Avant d’envisager de façon très générale les rapports entre la musique et la philosophie à l’époque romantique, je fais remarquer - et cela fait aussi l’intérêt de votre travail - que la musique est pour la philosophie un objet tout à fait particulier et en constitue, dirais-je, une pierre de touche en ce que, précisément, la musique est un art qui donne beaucoup à penser, beaucoup à ressentir aussi, tout en étant un art qui n’utilise pas le langage, ni plus généralement le concept. Ce point est d’autant plus important à souligner que l’on trouve dans la tradition de la réflexion esthétique allemande un certain nombre de textes écrits par des philosophes, des critiques de la musique et des écrivains qui placent la musique au-dessus du langage. Je pense en particulier à un texte de Hoffmann autour de la musique symphonique de Beethoven (appartenant aux Kreisleriana). Ce qui est remarquable, c’est de voir en quoi, pour l’écrivain, la musique constitue un langage spécifique et supérieur au langage communément nommé tel. Ainsi, la musique serait investie d’un pouvoir tout à fait particulier d’expression, plus efficace en un sens, parce que plus immédiat, que le langage discursif - on pourrait bien entendu citer ici d’autres textes que celui d’Hoffmann -. Il y a véritablement dans la philosophie allemande une fascination pour la musique qui conduit la philosophie comme langage conceptuel à rendre les armes face à la musique.

 

Travaillant pour l’instant sur Schopenhauer, je fais remarquer qu’on tient avec lui une position philosophique qui est l’aboutissement de ce courant.

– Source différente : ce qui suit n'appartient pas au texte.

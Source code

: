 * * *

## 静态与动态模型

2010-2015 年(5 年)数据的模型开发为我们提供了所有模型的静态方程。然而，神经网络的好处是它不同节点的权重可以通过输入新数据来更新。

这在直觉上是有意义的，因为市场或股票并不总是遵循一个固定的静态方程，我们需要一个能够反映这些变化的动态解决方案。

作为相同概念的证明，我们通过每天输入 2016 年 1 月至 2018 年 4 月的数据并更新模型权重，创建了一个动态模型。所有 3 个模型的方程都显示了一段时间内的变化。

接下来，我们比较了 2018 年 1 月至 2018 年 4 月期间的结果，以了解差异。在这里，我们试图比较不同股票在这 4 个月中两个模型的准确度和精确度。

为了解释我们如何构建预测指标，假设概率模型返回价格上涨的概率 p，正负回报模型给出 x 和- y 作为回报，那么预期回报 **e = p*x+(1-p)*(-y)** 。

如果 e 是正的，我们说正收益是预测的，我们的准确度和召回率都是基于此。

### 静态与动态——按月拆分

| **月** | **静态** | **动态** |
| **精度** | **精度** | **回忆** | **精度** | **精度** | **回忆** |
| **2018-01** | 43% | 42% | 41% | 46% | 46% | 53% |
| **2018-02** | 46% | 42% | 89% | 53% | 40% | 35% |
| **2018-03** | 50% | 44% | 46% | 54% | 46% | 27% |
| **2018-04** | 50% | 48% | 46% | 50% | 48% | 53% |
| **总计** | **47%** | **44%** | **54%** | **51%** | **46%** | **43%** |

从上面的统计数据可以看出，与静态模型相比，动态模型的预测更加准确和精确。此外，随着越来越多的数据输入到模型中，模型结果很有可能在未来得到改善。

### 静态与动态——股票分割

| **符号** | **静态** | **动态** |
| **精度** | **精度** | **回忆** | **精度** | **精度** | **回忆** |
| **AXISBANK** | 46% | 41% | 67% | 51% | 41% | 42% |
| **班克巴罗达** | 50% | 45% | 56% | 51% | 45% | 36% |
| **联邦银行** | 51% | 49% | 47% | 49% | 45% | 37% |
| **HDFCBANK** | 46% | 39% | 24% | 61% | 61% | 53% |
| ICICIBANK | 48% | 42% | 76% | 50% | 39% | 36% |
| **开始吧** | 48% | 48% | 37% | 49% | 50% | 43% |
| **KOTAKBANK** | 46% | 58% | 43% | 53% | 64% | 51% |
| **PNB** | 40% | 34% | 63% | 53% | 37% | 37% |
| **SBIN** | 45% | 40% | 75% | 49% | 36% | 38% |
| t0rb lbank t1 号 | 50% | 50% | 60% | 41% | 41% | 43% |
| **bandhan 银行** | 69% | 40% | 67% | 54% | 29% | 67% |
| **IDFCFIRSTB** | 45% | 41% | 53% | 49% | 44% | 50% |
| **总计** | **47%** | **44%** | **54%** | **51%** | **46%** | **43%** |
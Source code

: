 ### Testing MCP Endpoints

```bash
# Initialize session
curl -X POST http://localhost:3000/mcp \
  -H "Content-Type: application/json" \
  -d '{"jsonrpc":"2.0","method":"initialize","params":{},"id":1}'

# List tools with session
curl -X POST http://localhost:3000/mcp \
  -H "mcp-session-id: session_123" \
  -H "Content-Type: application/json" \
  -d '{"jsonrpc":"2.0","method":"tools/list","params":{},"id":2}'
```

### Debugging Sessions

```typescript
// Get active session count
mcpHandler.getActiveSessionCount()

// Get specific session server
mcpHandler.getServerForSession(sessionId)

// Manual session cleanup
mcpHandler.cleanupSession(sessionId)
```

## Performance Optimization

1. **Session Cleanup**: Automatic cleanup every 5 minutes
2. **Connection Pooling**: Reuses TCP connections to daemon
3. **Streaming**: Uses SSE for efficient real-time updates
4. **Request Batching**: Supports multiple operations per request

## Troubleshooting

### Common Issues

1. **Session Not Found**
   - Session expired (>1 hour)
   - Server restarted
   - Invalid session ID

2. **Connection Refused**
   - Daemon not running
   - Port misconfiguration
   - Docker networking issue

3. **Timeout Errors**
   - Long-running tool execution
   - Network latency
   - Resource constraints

D’abord, il place la musique au sommet de la hiérarchie des arts (ce qui n’est pas le cas de Hegel, nous y reviendrons), et il en fait une expression métaphysique plus immédiate - plus vraie en quelque sorte - que le langage lui-même. La musique serait plus directement métaphysique, c’est-à-dire qu’elle exprimerait plus directement que le langage ce qui, pour l’auteur, constitue la réalité ultime, à tel point que Schopenhauer écrit cette phrase extraordinaire : « la musique pourrait exister quand bien même le monde n’existerait pas » ! Autrement dit, la musique aurait une densité, une teneur d’être suffisante pour pouvoir exister même si la réalité communément nommée telle n’existait plus. Ces rappels sont utiles pour comprendre quelle est exactement la position de Hegel, car on a affaire avec ce dernier à un auteur qui n’est pas du tout disposé à capituler, à abandonner le privilège du langage, du concept s’entend naturellement. Cela se traduit d’abord d’un point de vue formel dans son Esthétique par le fait que la musique n’occupe pas du tout, dans la hiérarchie des arts, le stade ultime. Elle habite une strate intermédiaire, celle qui précède la poésie ; et ce n’est pas un hasard si c’est en tant que langage poétique que l’art atteint sa réalité suprême puisqu’à ce moment-là, il rejoint l’élément du concept qui, pour Hegel, est le dépositaire ultime de la vérité philosophique. Or – et je situe ici le principal intérêt de votre travail - vous avez précisément essayé de déterminer quel est, chez Hegel, l’espace libre pour la musique - sachant qu’il s’agit d’un espace intermédiaire. C’est là une tâche plus compliquée que s’en tenir aux auteurs qui accordent tout à la musique, car ici elle est à la fois en-dessous de la poésie et au-dessus d’autres arts.

 

Pour m’efforcer de caractériser votre ouvrage, je signalerais deux aspects.

 

La première vertu de votre travail est d’ordre critique, en ce sens que vous montrez bien que, si l’on veut définir quelle est exactement la position de Hegel, il faut absolument résister à la tentation de vouloir trop donner à la musique.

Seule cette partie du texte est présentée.